Le recul de la banquise ouvre de nouveaux itinéraires au trafic maritime commercial. Il est par exemple possible de longer la côte de l’Eurasie sur 4'700 km pour relier l’Europe du Nord au Japon en passant par la Sibérie. Une aubaine pour les compagnies de tankers et de porte-conteneurs. Les premiers navires commerciaux ont d’ores et déjà pris ce raccourci à travers les eaux arctiques. En août 2011, un premier pétrolier géant de 280 m de long choisissait cette voie. "Grâce à la route maritime du Nord, l’océan Arctique est devenu la première région économique de Russie", constatait Alexander Granberg en 2004, lors d’un atelier sur le fret maritime. Cet économiste russe, décédé il y a deux ans, prédisait aussi que l’Arctique allait se développer plus vite que tout le reste de la Russie. Aujourd’hui, ce pays est responsable de la production de 80% du pétrole et de 99% du gaz naturel dans l’Arctique.
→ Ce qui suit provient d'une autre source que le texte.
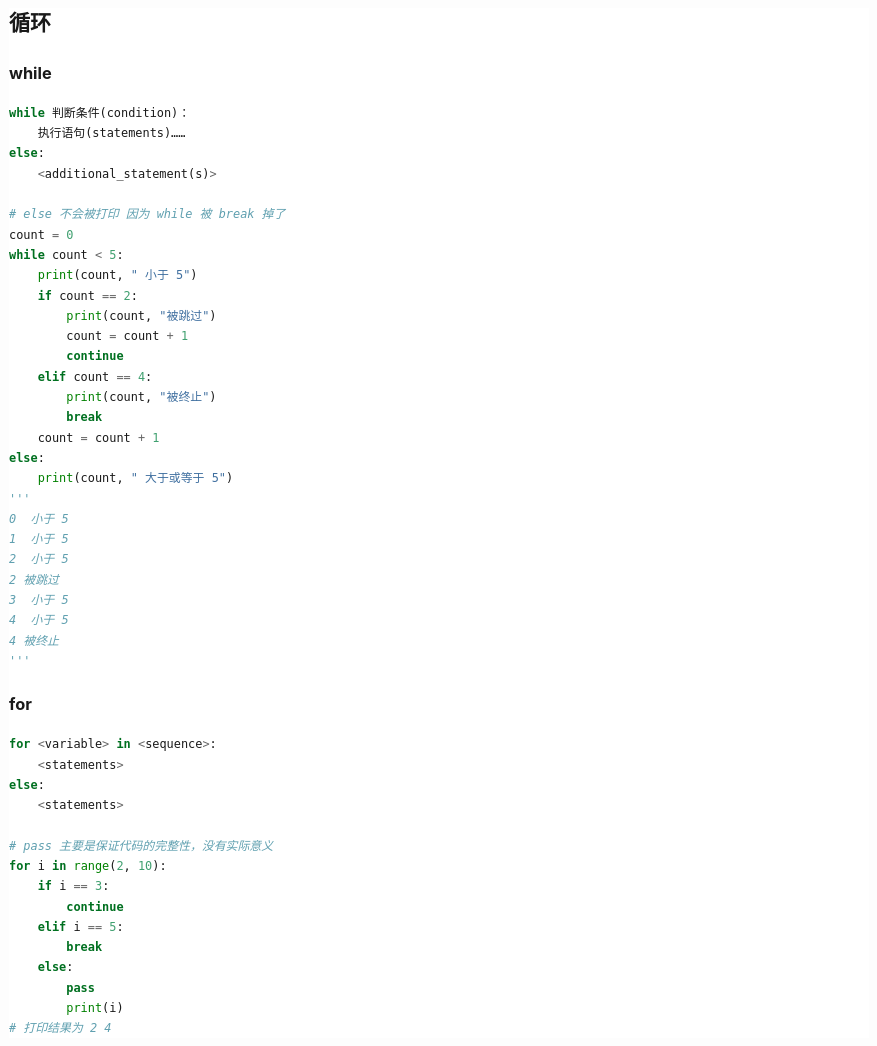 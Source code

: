 ## 循环

### while

```python
while 判断条件(condition)：
    执行语句(statements)……
else:
    <additional_statement(s)>

# else 不会被打印 因为 while 被 break 掉了
count = 0
while count < 5:
    print(count, " 小于 5")
    if count == 2:
        print(count, "被跳过")
        count = count + 1
        continue
    elif count == 4:
        print(count, "被终止")
        break
    count = count + 1
else:
    print(count, " 大于或等于 5")
'''
0  小于 5
1  小于 5
2  小于 5
2 被跳过
3  小于 5
4  小于 5
4 被终止
'''
```

### for

```python
for <variable> in <sequence>:
    <statements>
else:
    <statements>

# pass 主要是保证代码的完整性，没有实际意义
for i in range(2, 10):
    if i == 3:
        continue
    elif i == 5:
        break
    else:
        pass
        print(i)
# 打印结果为 2 4        
```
La route maritime du Nord reste déjà ouverte pendant 20 à 30 jours chaque année. Les prévisions promettent une saison navigable d’une durée de 100 jours dans un futur proche. Mais des scientifiques russes relèvent que le trafic croissant constitue d’ores et déjà la plus sérieuse nuisance pour les ours polaires de l’Arctique russe. Sans parler des conséquences dramatiques d’une éventuelle catastrophe pétrolière dans ces régions reculées, à la biologie riche et fragile! L’Arctique canadien est logé à la même enseigne. À la mi-septembre 2012, le gouvernement du territoire du Nunavut donnait le feu vert à un projet de quatre milliards de dollars pour l’exploitation de l’île de Baffin. Après quatre ans de négociations, la compagnie Baffinland Iron Mines Corporation obtenait ainsi l’autorisation d’extraire des minerais de fer en exploitation à ciel ouvert. Tout au long de l’année, neuf navires-brise-glaces d’une capacité de 190 000 tonnes chacun achemineraient les minerais vers l’Europe, en passant par le bassin de Foxe. Le terminal de chargement devrait être construit à Steensby Inlet, zone encore intacte, à environ 70°30' de latitude Nord. Et 50 millions de litres de diesel seraient stockés pour la flotte de brise-glaces dans une zone de toundra encore intacte à l’heure actuelle.

Les navires perturbent les baleines

Chaque semaine ou presque, des scientifiques publient de nouveaux constats alarmants sur les perturbations de la vie dans la région du pôle Nord. ©Greenpeace/Gleizes

Le bassin de Foxe, gelé l’hiver, recèle une faune très riche. Les baleines boréales femelles rejoignent régulièrement cette zone pour élever leurs petits. Or la nouvelle route des cargos ne passera qu’à 70 km de là. Le bassin de Foxe est également un habitat important pour le narval et le bélouga, deux espèces fragiles. Et la population d’environ 2200 ours polaires de cette région sera fortement perturbée par le trafic maritime hivernal à travers la banquise. Tout cela fait qu’il devient difficile pour moi de répondre à mes amis, quand ils m’interrogent sur mes impressions de voyage en Arctique. Bien sûr, le Grand Nord reste une expérience sublime. Mais le Nunatsiaq, le splendide pays des Inuits, est gravement affecté par le changement climatique qui menace le cœur de l’écosystème arctique.